I think it is always a thing when you talk to someone who is not in the same occupation, they always ask how you are able to do all this, work so many hours, and you don't earn much money. In Europe it is that way, you don't get great pay compared to Australia but the other reward you are getting is experience which is something no one can take from you and I think that is a really good point. My head chef at the time was a person who taught me how to create a dish. If it was an ingredient from the season, he would build a mind map around it, so if it was a peach, he would be thinking, can we use the bark from the tree as well, can we preserve the leaves, in what kind of terroir is the peach growing? Then he built everything around it and ends up with this dish which is like contemporary art. I started in 2014 there and we were ranked 10th on the worlds best and the next year we were ranked 12thand then we got dumped for different reasons. The experience was amazing. And then I ended up in Australia.

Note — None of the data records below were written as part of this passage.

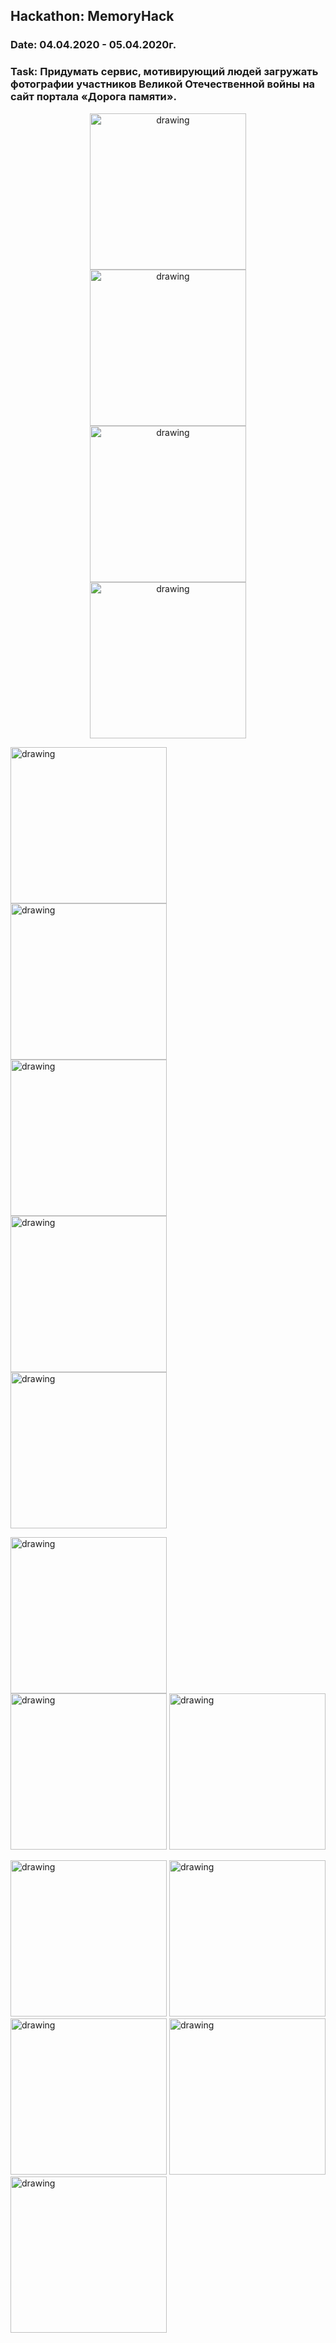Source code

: ## Hackathon: MemoryHack 
### Date: 04.04.2020 - 05.04.2020г.
### Task: Придумать сервис, мотивирующий людей загружать фотографии участников Великой Отечественной войны на сайт портала «Дорога памяти».

<p align="center">
<img src="https://github.com/EvilGeniusesProjects/Resource/blob/master/HackathonMemoryHack/registration1.jpg" alt="drawing" width="250"/><br>
<img src="https://github.com/EvilGeniusesProjects/Resource/blob/master/HackathonMemoryHack/registration2.jpg" alt="drawing" width="250"/><br>
<img src="https://github.com/EvilGeniusesProjects/Resource/blob/master/HackathonMemoryHack/registration3.jpg" alt="drawing" width="250"/><br>
<img src="https://github.com/EvilGeniusesProjects/Resource/blob/master/HackathonMemoryHack/registration4.jpg" alt="drawing" width="250"/><br>
  
 <img src="https://github.com/EvilGeniusesProjects/Resource/blob/master/HackathonMemoryHack/window1.jpg" alt="drawing" width="250"/><br>
 <img src="https://github.com/EvilGeniusesProjects/Resource/blob/master/HackathonMemoryHack/window2.jpg" alt="drawing" width="250"/><br>
 <img src="https://github.com/EvilGeniusesProjects/Resource/blob/master/HackathonMemoryHack/window3.jpg" alt="drawing" width="250"/><br>
 <img src="https://github.com/EvilGeniusesProjects/Resource/blob/master/HackathonMemoryHack/window4.jpg" alt="drawing" width="250"/><br>
 <img src="https://github.com/EvilGeniusesProjects/Resource/blob/master/HackathonMemoryHack/window5.jpg" alt="drawing" width="250"/><br>
 
 <img src="https://github.com/EvilGeniusesProjects/Resource/blob/master/HackathonMemoryHack/window2 pick img.jpg" alt="drawing" width="250"/><br>
 <img src="https://github.com/EvilGeniusesProjects/Resource/blob/master/HackathonMemoryHack/window2 ai.jpg" alt="drawing" width="250"/>
 <img src="https://github.com/EvilGeniusesProjects/Resource/blob/master/HackathonMemoryHack/window2 ai1.jpg" alt="drawing" width="250"/>
 
 <img src="https://github.com/EvilGeniusesProjects/Resource/blob/master/HackathonMemoryHack/window2 black and white.jpg" alt="drawing" width="250"/>

 <img src="https://github.com/EvilGeniusesProjects/Resource/blob/master/HackathonMemoryHack/window2 colored.jpg" alt="drawing" width="250"/>


 <img src="https://github.com/EvilGeniusesProjects/Resource/blob/master/HackathonMemoryHack/window2 inst.jpg" alt="drawing" width="250"/>

 <img src="https://github.com/EvilGeniusesProjects/Resource/blob/master/HackathonMemoryHack/window2 form.jpg" alt="drawing" width="250"/>

 <img src="https://github.com/EvilGeniusesProjects/Resource/blob/master/HackathonMemoryHack/window5 info.jpg" alt="drawing" width="250"/>

</p>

Ok right. Was it a culture shock coming here in terms of food, or other?

We were thinking of either England or Australia. I had a trial and it was a nightmare for me in terms of language. Then we had a working holiday here in 2017 and we really liked it and I had no issues with the Australian accent so it turned out very well for me. I appreciated that Australians take much more care and enjoy food much more when it comes to breakfast. That is something we celebrate as well but you guys just go hard each day having coffee and a nice breakfast in the morning and then having a late lunch and really enjoying it. In Germany we enjoy it with our family but not going out so much. Food culture in Australia is probably a little bit behind in terms of food culture but you guys appreciate it a lot more, which I really like. I love going out for coffee here and I ama always disappointed when I go back to Germany because the coffee culture is just so crap there. I really appreciate the approach in Australia, If you have the passion and really step up, you can definitely make it in Australia. I think you guys are more open to change and you appreciate it and spend the money. It is nice to be here.

I'm glad. And apart from your winning dish, do you have a favourite ingredient you are enjoying using at the moment?

That's a little difficult. I love John Dory as a fish. I miss the fish market in Sydney and fish was a big thing when I was there and in SA, in regards to seafood, it is a little bit weak. We just put queen scallops on the menu and they are amazing. And now we are starting to work on the summer menu which will kick in next week, so I am looking forward to working with whiting again. That is something really South Australian and it's a product we can be proud of.

And just a final question, what would your advice be to people who are considering becoming chefs?

You should be open for any advice, whether it is bad or good, it is about the perspective with which you take it. There is always a point of view you might agree or disagree. What I want to say, is that from the point of view of a long career, you are never going to have only one mentor, because as a chef, you travel everywhere and you try to get as much as much knowledge and experience as possible so you will have someone who teaches you something and then there will be someone who tries to teach you something and you don't agree with it but it is best to take it and agree, but then you do your own thing after a decade or if you open your own business and it is good if you have taken in different perspectives.